Holders of Series A Preferred Stock will be entitled to receive dividends only when, as and if authorized by our Board of Directors and declared by us. We will pay cumulative cash dividends on the Series A Preferred Stock, from the date of original issue, at a rate of 7.875% per annum of the $25.00 liquidation preference per share (equivalent to the fixed annual rate of $1.96875 per share). Dividends on the Series A Preferred Stock will be payable quarterly in arrears on January 15, April 15, July 15 and October 15 of each year (or if not a business day, on the next succeeding business day). The first dividend on the Series A Preferred Stock will be paid on July 15, 2021 and will be a pro rata dividend from, and including, the original issue date to and including July 15, 2021 in the amount of $0.3828125. The Series A Preferred Stock will rank senior to our common stock, $0.01 par value per share, with respect to dividend rights and rights upon our liquidation, dissolution or winding up.

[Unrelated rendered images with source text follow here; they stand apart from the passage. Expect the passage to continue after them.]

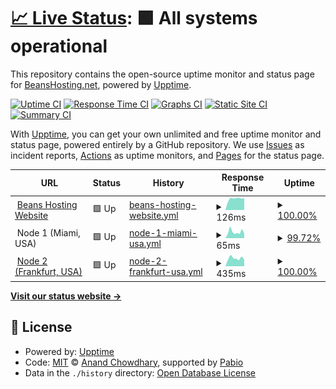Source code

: # [📈 Live Status](https://status.beanshosting.net): <!--live status--> **🟩 All systems operational**

This repository contains the open-source uptime monitor and status page for [BeansHosting.net](https://beanshosting.net), powered by [Upptime](https://github.com/upptime/upptime).

[![Uptime CI](https://github.com/BeansHosting-net/status.beanshosting.net/workflows/Uptime%20CI/badge.svg)](https://github.com/BeansHosting-net/status.beanshosting.net/actions?query=workflow%3A%22Uptime+CI%22)
[![Response Time CI](https://github.com/BeansHosting-net/status.beanshosting.net/workflows/Response%20Time%20CI/badge.svg)](https://github.com/BeansHosting-net/status.beanshosting.net/actions?query=workflow%3A%22Response+Time+CI%22)
[![Graphs CI](https://github.com/BeansHosting-net/status.beanshosting.net/workflows/Graphs%20CI/badge.svg)](https://github.com/BeansHosting-net/status.beanshosting.net/actions?query=workflow%3A%22Graphs+CI%22)
[![Static Site CI](https://github.com/BeansHosting-net/status.beanshosting.net/workflows/Static%20Site%20CI/badge.svg)](https://github.com/BeansHosting-net/status.beanshosting.net/actions?query=workflow%3A%22Static+Site+CI%22)
[![Summary CI](https://github.com/BeansHosting-net/status.beanshosting.net/workflows/Summary%20CI/badge.svg)](https://github.com/BeansHosting-net/status.beanshosting.net/actions?query=workflow%3A%22Summary+CI%22)

With [Upptime](https://upptime.js.org), you can get your own unlimited and free uptime monitor and status page, powered entirely by a GitHub repository. We use [Issues](https://github.com/BeansHosting-net/status.beanshosting.net/issues) as incident reports, [Actions](https://github.com/BeansHosting-net/status.beanshosting.net/actions) as uptime monitors, and [Pages](https://status.beanshosting.net) for the status page.

<!--start: status pages-->
<!-- This summary is generated by Upptime (https://github.com/upptime/upptime) -->
<!-- Do not edit this manually, your changes will be overwritten -->
<!-- prettier-ignore -->
| URL | Status | History | Response Time | Uptime |
| --- | ------ | ------- | ------------- | ------ |
| <img alt="" src="https://icon.horse/icon/beanshosting.net" height="13"> [Beans Hosting Website](https://beanshosting.net) | 🟩 Up | [beans-hosting-website.yml](https://github.com/BeansHosting-net/status.beanshosting.net/commits/HEAD/history/beans-hosting-website.yml) | <details><summary><img alt="Response time graph" src="./graphs/beans-hosting-website/response-time-week.png" height="20"> 126ms</summary><br><a href="https://status.beanshosting.net/history/beans-hosting-website"><img alt="Response time 148" src="https://img.shields.io/endpoint?url=https%3A%2F%2Fraw.githubusercontent.com%2FBeansHosting-net%2Fstatus.beanshosting.net%2FHEAD%2Fapi%2Fbeans-hosting-website%2Fresponse-time.json"></a><br><a href="https://status.beanshosting.net/history/beans-hosting-website"><img alt="24-hour response time 130" src="https://img.shields.io/endpoint?url=https%3A%2F%2Fraw.githubusercontent.com%2FBeansHosting-net%2Fstatus.beanshosting.net%2FHEAD%2Fapi%2Fbeans-hosting-website%2Fresponse-time-day.json"></a><br><a href="https://status.beanshosting.net/history/beans-hosting-website"><img alt="7-day response time 126" src="https://img.shields.io/endpoint?url=https%3A%2F%2Fraw.githubusercontent.com%2FBeansHosting-net%2Fstatus.beanshosting.net%2FHEAD%2Fapi%2Fbeans-hosting-website%2Fresponse-time-week.json"></a><br><a href="https://status.beanshosting.net/history/beans-hosting-website"><img alt="30-day response time 126" src="https://img.shields.io/endpoint?url=https%3A%2F%2Fraw.githubusercontent.com%2FBeansHosting-net%2Fstatus.beanshosting.net%2FHEAD%2Fapi%2Fbeans-hosting-website%2Fresponse-time-month.json"></a><br><a href="https://status.beanshosting.net/history/beans-hosting-website"><img alt="1-year response time 148" src="https://img.shields.io/endpoint?url=https%3A%2F%2Fraw.githubusercontent.com%2FBeansHosting-net%2Fstatus.beanshosting.net%2FHEAD%2Fapi%2Fbeans-hosting-website%2Fresponse-time-year.json"></a></details> | <details><summary><a href="https://status.beanshosting.net/history/beans-hosting-website">100.00%</a></summary><a href="https://status.beanshosting.net/history/beans-hosting-website"><img alt="All-time uptime 98.53%" src="https://img.shields.io/endpoint?url=https%3A%2F%2Fraw.githubusercontent.com%2FBeansHosting-net%2Fstatus.beanshosting.net%2FHEAD%2Fapi%2Fbeans-hosting-website%2Fuptime.json"></a><br><a href="https://status.beanshosting.net/history/beans-hosting-website"><img alt="24-hour uptime 100.00%" src="https://img.shields.io/endpoint?url=https%3A%2F%2Fraw.githubusercontent.com%2FBeansHosting-net%2Fstatus.beanshosting.net%2FHEAD%2Fapi%2Fbeans-hosting-website%2Fuptime-day.json"></a><br><a href="https://status.beanshosting.net/history/beans-hosting-website"><img alt="7-day uptime 100.00%" src="https://img.shields.io/endpoint?url=https%3A%2F%2Fraw.githubusercontent.com%2FBeansHosting-net%2Fstatus.beanshosting.net%2FHEAD%2Fapi%2Fbeans-hosting-website%2Fuptime-week.json"></a><br><a href="https://status.beanshosting.net/history/beans-hosting-website"><img alt="30-day uptime 100.00%" src="https://img.shields.io/endpoint?url=https%3A%2F%2Fraw.githubusercontent.com%2FBeansHosting-net%2Fstatus.beanshosting.net%2FHEAD%2Fapi%2Fbeans-hosting-website%2Fuptime-month.json"></a><br><a href="https://status.beanshosting.net/history/beans-hosting-website"><img alt="1-year uptime 98.53%" src="https://img.shields.io/endpoint?url=https%3A%2F%2Fraw.githubusercontent.com%2FBeansHosting-net%2Fstatus.beanshosting.net%2FHEAD%2Fapi%2Fbeans-hosting-website%2Fuptime-year.json"></a></details>
| <img alt="" src="https://icons.duckduckgo.com/ip3/null.ico" height="13"> Node 1 (Miami, USA) | 🟩 Up | [node-1-miami-usa.yml](https://github.com/BeansHosting-net/status.beanshosting.net/commits/HEAD/history/node-1-miami-usa.yml) | <details><summary><img alt="Response time graph" src="./graphs/node-1-miami-usa/response-time-week.png" height="20"> 65ms</summary><br><a href="https://status.beanshosting.net/history/node-1-miami-usa"><img alt="Response time 75" src="https://img.shields.io/endpoint?url=https%3A%2F%2Fraw.githubusercontent.com%2FBeansHosting-net%2Fstatus.beanshosting.net%2FHEAD%2Fapi%2Fnode-1-miami-usa%2Fresponse-time.json"></a><br><a href="https://status.beanshosting.net/history/node-1-miami-usa"><img alt="24-hour response time 45" src="https://img.shields.io/endpoint?url=https%3A%2F%2Fraw.githubusercontent.com%2FBeansHosting-net%2Fstatus.beanshosting.net%2FHEAD%2Fapi%2Fnode-1-miami-usa%2Fresponse-time-day.json"></a><br><a href="https://status.beanshosting.net/history/node-1-miami-usa"><img alt="7-day response time 65" src="https://img.shields.io/endpoint?url=https%3A%2F%2Fraw.githubusercontent.com%2FBeansHosting-net%2Fstatus.beanshosting.net%2FHEAD%2Fapi%2Fnode-1-miami-usa%2Fresponse-time-week.json"></a><br><a href="https://status.beanshosting.net/history/node-1-miami-usa"><img alt="30-day response time 77" src="https://img.shields.io/endpoint?url=https%3A%2F%2Fraw.githubusercontent.com%2FBeansHosting-net%2Fstatus.beanshosting.net%2FHEAD%2Fapi%2Fnode-1-miami-usa%2Fresponse-time-month.json"></a><br><a href="https://status.beanshosting.net/history/node-1-miami-usa"><img alt="1-year response time 75" src="https://img.shields.io/endpoint?url=https%3A%2F%2Fraw.githubusercontent.com%2FBeansHosting-net%2Fstatus.beanshosting.net%2FHEAD%2Fapi%2Fnode-1-miami-usa%2Fresponse-time-year.json"></a></details> | <details><summary><a href="https://status.beanshosting.net/history/node-1-miami-usa">99.72%</a></summary><a href="https://status.beanshosting.net/history/node-1-miami-usa"><img alt="All-time uptime 99.94%" src="https://img.shields.io/endpoint?url=https%3A%2F%2Fraw.githubusercontent.com%2FBeansHosting-net%2Fstatus.beanshosting.net%2FHEAD%2Fapi%2Fnode-1-miami-usa%2Fuptime.json"></a><br><a href="https://status.beanshosting.net/history/node-1-miami-usa"><img alt="24-hour uptime 100.00%" src="https://img.shields.io/endpoint?url=https%3A%2F%2Fraw.githubusercontent.com%2FBeansHosting-net%2Fstatus.beanshosting.net%2FHEAD%2Fapi%2Fnode-1-miami-usa%2Fuptime-day.json"></a><br><a href="https://status.beanshosting.net/history/node-1-miami-usa"><img alt="7-day uptime 99.72%" src="https://img.shields.io/endpoint?url=https%3A%2F%2Fraw.githubusercontent.com%2FBeansHosting-net%2Fstatus.beanshosting.net%2FHEAD%2Fapi%2Fnode-1-miami-usa%2Fuptime-week.json"></a><br><a href="https://status.beanshosting.net/history/node-1-miami-usa"><img alt="30-day uptime 99.93%" src="https://img.shields.io/endpoint?url=https%3A%2F%2Fraw.githubusercontent.com%2FBeansHosting-net%2Fstatus.beanshosting.net%2FHEAD%2Fapi%2Fnode-1-miami-usa%2Fuptime-month.json"></a><br><a href="https://status.beanshosting.net/history/node-1-miami-usa"><img alt="1-year uptime 99.94%" src="https://img.shields.io/endpoint?url=https%3A%2F%2Fraw.githubusercontent.com%2FBeansHosting-net%2Fstatus.beanshosting.net%2FHEAD%2Fapi%2Fnode-1-miami-usa%2Fuptime-year.json"></a></details>
| <img alt="" src="https://icons.duckduckgo.com/ip3/fra1.beanshosting.net.ico" height="13"> [Node 2 (Frankfurt, USA)](https://fra1.beanshosting.net) | 🟩 Up | [node-2-frankfurt-usa.yml](https://github.com/BeansHosting-net/status.beanshosting.net/commits/HEAD/history/node-2-frankfurt-usa.yml) | <details><summary><img alt="Response time graph" src="./graphs/node-2-frankfurt-usa/response-time-week.png" height="20"> 435ms</summary><br><a href="https://status.beanshosting.net/history/node-2-frankfurt-usa"><img alt="Response time 460" src="https://img.shields.io/endpoint?url=https%3A%2F%2Fraw.githubusercontent.com%2FBeansHosting-net%2Fstatus.beanshosting.net%2FHEAD%2Fapi%2Fnode-2-frankfurt-usa%2Fresponse-time.json"></a><br><a href="https://status.beanshosting.net/history/node-2-frankfurt-usa"><img alt="24-hour response time 354" src="https://img.shields.io/endpoint?url=https%3A%2F%2Fraw.githubusercontent.com%2FBeansHosting-net%2Fstatus.beanshosting.net%2FHEAD%2Fapi%2Fnode-2-frankfurt-usa%2Fresponse-time-day.json"></a><br><a href="https://status.beanshosting.net/history/node-2-frankfurt-usa"><img alt="7-day response time 435" src="https://img.shields.io/endpoint?url=https%3A%2F%2Fraw.githubusercontent.com%2FBeansHosting-net%2Fstatus.beanshosting.net%2FHEAD%2Fapi%2Fnode-2-frankfurt-usa%2Fresponse-time-week.json"></a><br><a href="https://status.beanshosting.net/history/node-2-frankfurt-usa"><img alt="30-day response time 464" src="https://img.shields.io/endpoint?url=https%3A%2F%2Fraw.githubusercontent.com%2FBeansHosting-net%2Fstatus.beanshosting.net%2FHEAD%2Fapi%2Fnode-2-frankfurt-usa%2Fresponse-time-month.json"></a><br><a href="https://status.beanshosting.net/history/node-2-frankfurt-usa"><img alt="1-year response time 460" src="https://img.shields.io/endpoint?url=https%3A%2F%2Fraw.githubusercontent.com%2FBeansHosting-net%2Fstatus.beanshosting.net%2FHEAD%2Fapi%2Fnode-2-frankfurt-usa%2Fresponse-time-year.json"></a></details> | <details><summary><a href="https://status.beanshosting.net/history/node-2-frankfurt-usa">100.00%</a></summary><a href="https://status.beanshosting.net/history/node-2-frankfurt-usa"><img alt="All-time uptime 99.84%" src="https://img.shields.io/endpoint?url=https%3A%2F%2Fraw.githubusercontent.com%2FBeansHosting-net%2Fstatus.beanshosting.net%2FHEAD%2Fapi%2Fnode-2-frankfurt-usa%2Fuptime.json"></a><br><a href="https://status.beanshosting.net/history/node-2-frankfurt-usa"><img alt="24-hour uptime 100.00%" src="https://img.shields.io/endpoint?url=https%3A%2F%2Fraw.githubusercontent.com%2FBeansHosting-net%2Fstatus.beanshosting.net%2FHEAD%2Fapi%2Fnode-2-frankfurt-usa%2Fuptime-day.json"></a><br><a href="https://status.beanshosting.net/history/node-2-frankfurt-usa"><img alt="7-day uptime 100.00%" src="https://img.shields.io/endpoint?url=https%3A%2F%2Fraw.githubusercontent.com%2FBeansHosting-net%2Fstatus.beanshosting.net%2FHEAD%2Fapi%2Fnode-2-frankfurt-usa%2Fuptime-week.json"></a><br><a href="https://status.beanshosting.net/history/node-2-frankfurt-usa"><img alt="30-day uptime 99.84%" src="https://img.shields.io/endpoint?url=https%3A%2F%2Fraw.githubusercontent.com%2FBeansHosting-net%2Fstatus.beanshosting.net%2FHEAD%2Fapi%2Fnode-2-frankfurt-usa%2Fuptime-month.json"></a><br><a href="https://status.beanshosting.net/history/node-2-frankfurt-usa"><img alt="1-year uptime 99.84%" src="https://img.shields.io/endpoint?url=https%3A%2F%2Fraw.githubusercontent.com%2FBeansHosting-net%2Fstatus.beanshosting.net%2FHEAD%2Fapi%2Fnode-2-frankfurt-usa%2Fuptime-year.json"></a></details>

<!--end: status pages-->

[**Visit our status website →**](https://status.beanshosting.net)

## 📄 License

- Powered by: [Upptime](https://github.com/upptime/upptime)
- Code: [MIT](./LICENSE) © [Anand Chowdhary](https://anandchowdhary.com), supported by [Pabio](https://pabio.com)
- Data in the `./history` directory: [Open Database License](https://opendatacommons.org/licenses/odbl/1-0/)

Generally, we are not permitted to redeem the Series A Preferred Stock prior to May 5, 2026, except in limited circumstances relating to our ability to qualify as a real estate investment trust (“REIT”) for U.S. federal income tax purposes or pursuant to the special optional redemption described below. On or after May 5, 2026, we may, at our option, redeem the Series A Preferred Stock, in whole or in part, at any time or from time to time, for cash at a redemption price of $25.00 per share, plus an amount equal to all accrued but unpaid dividends (whether or not authorized or declared) on such Series A Preferred Stock to, but not including, the redemption date. See “Description of Series A Preferred Stock — Optional Redemption.”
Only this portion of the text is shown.